On a quest to secure their first major outdoor titles, Sidorova and Morris were on fire, producing perfect score cards through 4.90m, a height that only the pair managed to conquer in a competition that will be remembered as the deepest in World Championships history.
“I knew that we had to jump 4.90 to reach the podium, but it turned out we needed to go to 4.95m,” said the authorised neutral athlete, who jumped to silver at the 2014 and 2018 editions of the World Indoor Championships. “I felt confident at every height. I just focused on clearing each height on my first attempt because that was the only chance to win.”
“My first thought today, if nothing else, was just to have fun, go out and enjoy it, and I did, and that showed in the way I jumped,” said Morris, who jumped to silver medal performances at the 2016 Olympic Games and 2017 World Championships before taking world indoor gold last year. “I knew it was going to be between me and Sidorova.”
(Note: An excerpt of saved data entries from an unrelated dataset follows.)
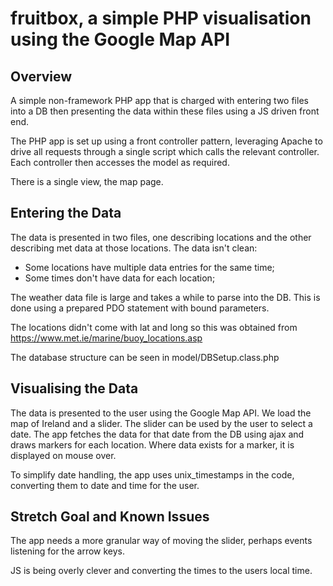 # fruitbox, a simple PHP visualisation using the Google Map API

## Overview

A simple non-framework PHP app that is charged with entering two files into a
DB then presenting the data within these files using a JS driven front end.

The PHP app is set up using a front controller pattern, leveraging Apache to
drive all requests through a single script which calls the relevant controller.
Each controller then accesses the model as required.

There is a single view, the map page.

## Entering the Data

The data is presented in two files, one describing locations and the other
describing met data at those locations. The data isn't clean:

* Some locations have multiple data entries for the same time;
* Some times don't have data for each location;

The weather data file is large and takes a while to parse into the DB. This is
done using a prepared PDO statement with bound parameters.

The locations didn't come with lat and long so this was obtained from
https://www.met.ie/marine/buoy_locations.asp

The database structure can be seen in model/DBSetup.class.php

## Visualising the Data

The data is presented to the user using the Google Map API. We load the map of
Ireland and a slider. The slider can be used by the user to select a date.
The app fetches the data for that date from the DB using ajax and draws markers
for each location. Where data exists for a marker, it is displayed on mouse
over.

To simplify date handling, the app uses unix_timestamps in the code, converting
them to date and time for the user.

## Stretch Goal and Known Issues

The app needs a more granular way of moving the slider, perhaps events
listening for the arrow keys.

JS is being overly clever and converting the times to the users local time.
A record 17 athletes advanced to the final after topping the automatic qualifying height of 4.60m in Friday's qualification round. Illustrating the quality of the field, an opening height of 4.50m, the highest ever start at the World Championships, did nothing to winnow the field; 4.70m, the next height, eliminated just four.
But only six remained after 4.80m, where the casualties included 2015 world champion Yarisley Silva, 2012 Olympic champion Jenn Suhr and 2017 bronze medallist Robeilys Peinado.
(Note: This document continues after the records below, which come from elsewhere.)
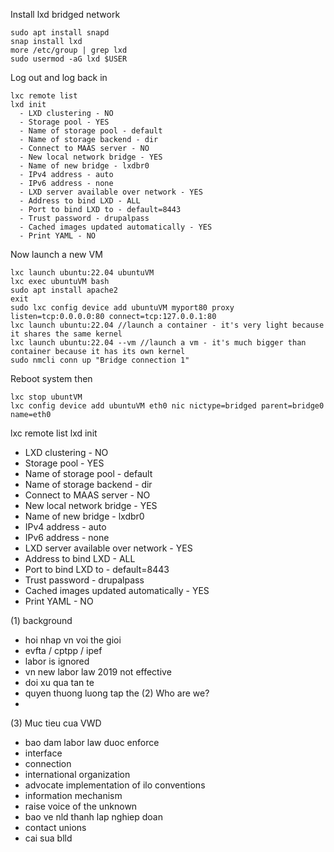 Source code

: Install lxd bridged network

    sudo apt install snapd
    snap install lxd
    more /etc/group | grep lxd
    sudo usermod -aG lxd $USER

Log out and log back in

    lxc remote list
    lxd init
      - LXD clustering - NO
      - Storage pool - YES
      - Name of storage pool - default
      - Name of storage backend - dir
      - Connect to MAAS server - NO
      - New local network bridge - YES
      - Name of new bridge - lxdbr0
      - IPv4 address - auto
      - IPv6 address - none
      - LXD server available over network - YES
      - Address to bind LXD - ALL
      - Port to bind LXD to - default=8443
      - Trust password - drupalpass
      - Cached images updated automatically - YES
      - Print YAML - NO

Now launch a new VM

    lxc launch ubuntu:22.04 ubuntuVM
    lxc exec ubuntuVM bash
    sudo apt install apache2
    exit
    sudo lxc config device add ubuntuVM myport80 proxy listen=tcp:0.0.0.0:80 connect=tcp:127.0.0.1:80
    lxc launch ubuntu:22.04 //launch a container - it's very light because it shares the same kernel
    lxc launch ubuntu:22.04 --vm //launch a vm - it's much bigger than container because it has its own kernel
    sudo nmcli conn up "Bridge connection 1"
    
Reboot system then
    
    lxc stop ubuntVM
    lxc config device add ubuntuVM eth0 nic nictype=bridged parent=bridge0 name=eth0
    

    
lxc remote list
lxd init
  - LXD clustering - NO
  - Storage pool - YES
  - Name of storage pool - default
  - Name of storage backend - dir
  - Connect to MAAS server - NO
  - New local network bridge - YES
  - Name of new bridge - lxdbr0
  - IPv4 address - auto
  - IPv6 address - none
  - LXD server available over network - YES
  - Address to bind LXD - ALL
  - Port to bind LXD to - default=8443
  - Trust password - drupalpass
  - Cached images updated automatically - YES
  - Print YAML - NO


(1) background
- hoi nhap vn voi the gioi
- evfta / cptpp / ipef
- labor is ignored
- vn new labor law 2019 not effective
- doi xu qua tan te
- quyen thuong luong tap the
(2) Who are we?
- 
(3) Muc tieu cua VWD
- bao dam labor law duoc enforce
- interface
- connection
- international organization
- advocate implementation of ilo conventions
- information mechanism
- raise voice of the unknown
- bao ve nld thanh lap nghiep doan
- contact unions
- cai sua blld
The medallists were decided at 4.85m. Morris and Sidorova moved on after their fourth straight clearances of the night while Katerina Stefanidi, the defending champion, sailed clear on her second. Meanwhile, Canada's Alysha Newman and Swede Angelica Bengtsson bowed out to finish fifth and sixth, respectively. Bengtsson was pleased; her third attempt clearance at 4.80m added four centimetres to her national record - after she broke a pole.
“This is the first time it has happened in my career, and I am very happy it happened,” Bengtsson said, “because I always wanted to break a pole.”
After a first miss at 4.90m, Stefanidi had the bar raised to a would-be lifetime best of 4.95m. Her first try wasn’t especially close. Neither was her second, forcing the Greek Olympic champion to settle for bronze.
Morris was up next, produced plenty of height but hit the bar on the way down. Sidorova’s jump was eerily similar. Morris produced a near identical jump on the second time of asking while Sidorova came up well short, sailing under the bar. Morris then dug deep and came tatalisingly close with her third, but brushed it with her arm on the way down.
Conversely, Sidorova’s jump was clean to mark her second career best of the night, to finally clinch global gold. Emotionally spent, she burst into tears and called it a night.
“A few weeks ago I cried when I lost the Diamond League final,” Sidorova said. “Now I’m glad I was beaten there. It made me angrier, stronger and much more focused on the main season’s goal.”